A grin skipped across her lips. True to form, Tucker didn’t show any signs of concern about meeting her family. Maybe he’d masked his apprehension to put her at ease? Not possible. That man did not hide his feelings. He’d come right out and tell her if he had reservations. Instead, he seemed anxious to go, eager to prove to them all he wasn’t going away.
Her body flushed with heat at the thought of him staying. She liked having him here. He’d spent every night at her place, then in the morning he’d head back to his hotel when she went to work.
Her only complaint so far—a lack of sleep, but she wasn’t complaining about why, because she thoroughly enjoyed paying the price. She snickered out loud at their naked escapades, eyes skipping around to various dirty-deed locations in the room. The man was the embodiment of no-holds-barred fun.
The decisive knock at her door pulled her back into the present. She stepped away from her living room window and moved to open the front door. She gasped in genuine appreciation at the mountain of a man standing before her.
“My, my, my.” She ogled him from head to toe with open lust and admiration. He wore dark gray dress pants with a matching suit coat, a fitted black shirt, and his blond hair knotted tightly at his neck, mischief sparkling in his eyes. “You really didn’t need to dress up. I want you to be yourself tonight.”
“I only get one chance to make a first impression with your family, Kat. I want it to be a good one.”
She pulled him close. “Well, you’ve already made a good impression on me.” Her fingers danced along his chest. “You look good enough to eat, Tucker Williams.”
“Oh, don’t even get me started, sweetheart. The cabbie’s downstairs with the meter runnin’.” He seized her backside with both hands, pulling her up on tiptoes to give him a soft kiss.
“Please don’t take anything personally tonight. Okay? They can be a tough crowd.”
He lifted her chin. “Hey, I’m a big boy. I’ve had to handle plenty of tough crowds. This’ll hardly be my first rodeo.” He stroked her cheek. “Don’t you worry about me.”
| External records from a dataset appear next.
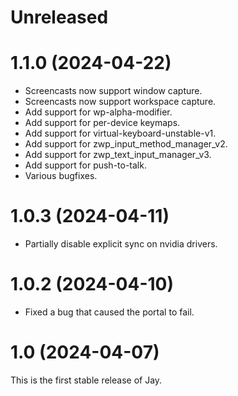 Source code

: # Unreleased

# 1.1.0 (2024-04-22)

- Screencasts now support window capture.
- Screencasts now support workspace capture.
- Add support for wp-alpha-modifier.
- Add support for per-device keymaps.
- Add support for virtual-keyboard-unstable-v1.
- Add support for zwp_input_method_manager_v2.
- Add support for zwp_text_input_manager_v3.
- Add support for push-to-talk.
- Various bugfixes.

# 1.0.3 (2024-04-11)

- Partially disable explicit sync on nvidia drivers.

# 1.0.2 (2024-04-10)

- Fixed a bug that caused the portal to fail.

# 1.0 (2024-04-07)

This is the first stable release of Jay.
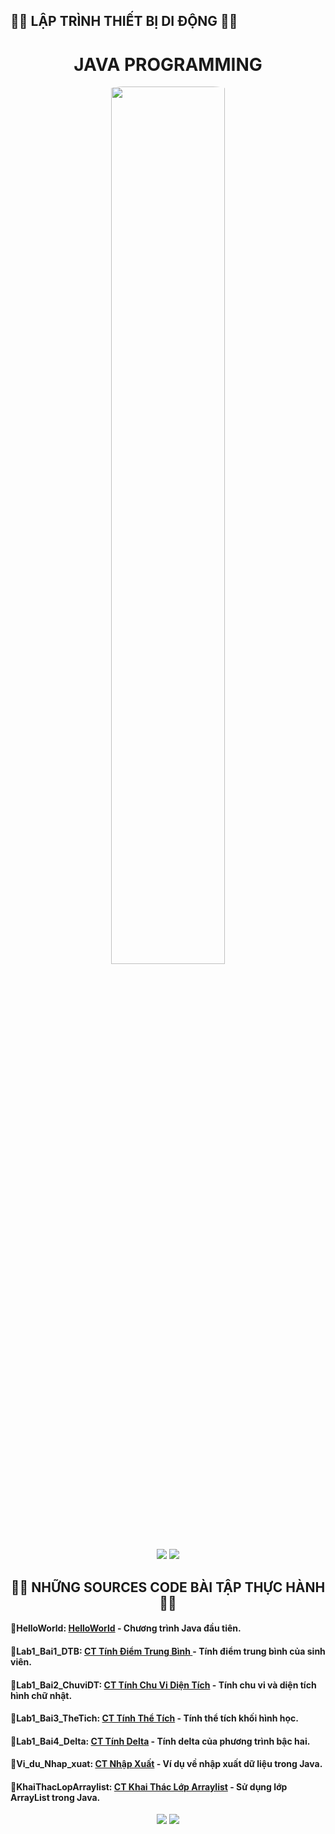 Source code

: ## 📱📱 LẬP TRÌNH THIẾT BỊ DI ĐỘNG  📱📱

<div align="center">
  <h1>JAVA PROGRAMMING</h1>
  <img src="https://proeffico.com/wp-content/uploads/2023/10/mobile-application-digital-marketing.gif" width="60%" style="border-radius: 79px;"/>
</div>
  

<div align="center">
  <img src="https://img.shields.io/badge/Android-282C34?style=flat-square&logo=android&logoColor=00FF00" />
  <img src="https://img.shields.io/badge/Java-282C34?style=flat-square&logo=java&logoColor=FF5555" />

</div>
  
##
<h2 align="center">📂📂 NHỮNG SOURCES CODE BÀI TẬP THỰC HÀNH📂📂</h2>
<div>
  <h4>📂HelloWorld: <a href = "https://github.com/teddieV/63131839-JavaProgramming/tree/main/HelloWorld">HelloWorld</a> - Chương trình Java đầu tiên.</h4>
</div>
<div>
  <h4>📂Lab1_Bai1_DTB: <a href = "https://github.com/teddieV/63131839-JavaProgramming/tree/main/Lab1_Bai1_DTB">CT Tính Điểm Trung Bình </a> - Tính điểm trung bình của sinh viên.</h4>
</div>
<div>
  <h4>📂Lab1_Bai2_ChuviDT: <a href = "https://github.com/teddieV/63131839-JavaProgramming/tree/main/Lab1_Bai2_ChuviDT">CT Tính Chu Vi Diện Tích</a> - Tính chu vi và diện tích hình chữ nhật.</h4>
</div>
<div>
  <h4>📂Lab1_Bai3_TheTich: <a href = "https://github.com/teddieV/63131839-JavaProgramming/tree/main/Lab1_Bai3_TheTich">CT Tính Thể Tích</a> - Tính thể tích khối hình học.</h4>
</div>
<div>
  <h4>📂Lab1_Bai4_Delta: <a href = "https://github.com/teddieV/63131839-JavaProgramming/tree/main/Lab1_Bai4_Delta">CT Tính Delta</a> - Tính delta của phương trình bậc hai.</h4>
</div>
<div>
  <h4>📂Vi_du_Nhap_xuat: <a href = "https://github.com/teddieV/63131839-JavaProgramming/tree/main/ViduNhapxuat">CT Nhập Xuất</a> - Ví dụ về nhập xuất dữ liệu trong Java.</h4>
</div>
<div>
  <h4>📂KhaiThacLopArraylist: <a href = "https://github.com/teddieV/63131839-JavaProgramming/tree/main/KhaiThacLopArraylist">CT Khai Thác Lớp Arraylist</a> - Sử dụng lớp ArrayList trong Java.</h4>
</div>

<div align="center">
  <img src="https://img.shields.io/badge/Android-282C34?style=flat-square&logo=android&logoColor=00FF00" />
  <img src="https://img.shields.io/badge/Java-282C34?style=flat-square&logo=java&logoColor=FF5555" />

</div> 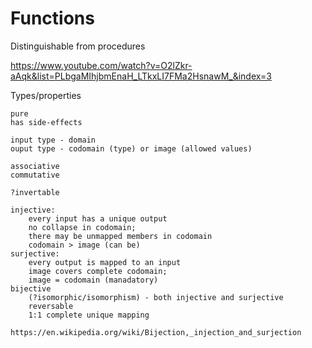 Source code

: Functions
=========

Distinguishable from procedures


https://www.youtube.com/watch?v=O2lZkr-aAqk&list=PLbgaMIhjbmEnaH_LTkxLI7FMa2HsnawM_&index=3





Types/properties

	pure
	has side-effects

	input type - domain
	ouput type - codomain (type) or image (allowed values)

	associative
	commutative

	?invertable

	injective:
		every input has a unique output
		no collapse in codomain;
		there may be unmapped members in codomain
		codomain > image (can be)
	surjective:
		every output is mapped to an input
		image covers complete codomain;
		image = codomain (manadatory)
	bijective
		(?isomorphic/isomorphism) - both injective and surjective
		reversable
		1:1 complete unique mapping

	https://en.wikipedia.org/wiki/Bijection,_injection_and_surjection



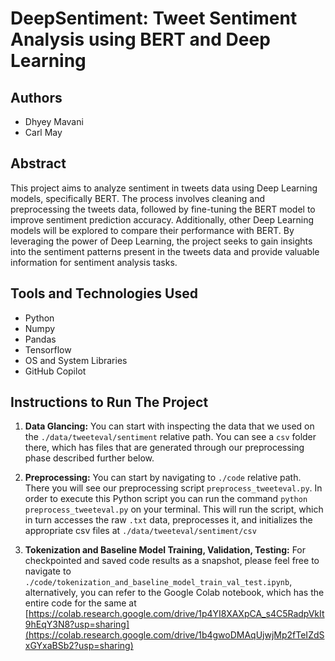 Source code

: # DeepSentiment: Tweet Sentiment Analysis using BERT and Deep Learning

## Authors
- Dhyey Mavani
- Carl May

## Abstract

This project aims to analyze sentiment in tweets data using Deep Learning models, specifically BERT. The process involves cleaning and preprocessing the tweets data, followed by fine-tuning the BERT model to improve sentiment prediction accuracy. Additionally, other Deep Learning models will be explored to compare their performance with BERT. By leveraging the power of Deep Learning, the project seeks to gain insights into the sentiment patterns present in the tweets data and provide valuable information for sentiment analysis tasks.

## Tools and Technologies Used
- Python
- Numpy
- Pandas
- Tensorflow
- OS and System Libraries
- GitHub Copilot

## Instructions to Run The Project

1. **Data Glancing:** You can start with inspecting the data that we used on the `./data/tweeteval/sentiment` relative path. You can see a `csv` folder there, which has files that are generated through our preprocessing phase described further below.

2. **Preprocessing:** You can start by navigating to `./code` relative path. There you will see our preprocessing script `preprocess_tweeteval.py`. In order to execute this Python script you can run the command `python preprocess_tweeteval.py` on your terminal. This will run the script, which in turn accesses the raw `.txt` data, preprocesses it, and initializes the appropriate csv files at `./data/tweeteval/sentiment/csv`

3. **Tokenization and Baseline Model Training, Validation, Testing:** For checkpointed and saved code results as a snapshot, please feel free to navigate to `./code/tokenization_and_baseline_model_train_val_test.ipynb`, alternatively, you can refer to the Google Colab notebook, which has the entire code for the same at [https://colab.research.google.com/drive/1p4YI8XAXpCA_s4C5RadpVkIt9hEqY3N8?usp=sharing](https://colab.research.google.com/drive/1b4gwoDMAqUjwjMp2fTeIZdSxGYxaBSb2?usp=sharing)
Given his history, she understood the truth in his statement, but apprehension still nibbled around the edges. Her real concern had less to do with Tucker and more to do with the uneasy certainty her family would disappoint her tonight.
****
The private elevator opened to the spacious penthouse foyer with its Italian marble floor, gold leaf moldings, Renaissance art, and glimmering crystal chandelier. Kat’s throat tightened. A museum, not a home.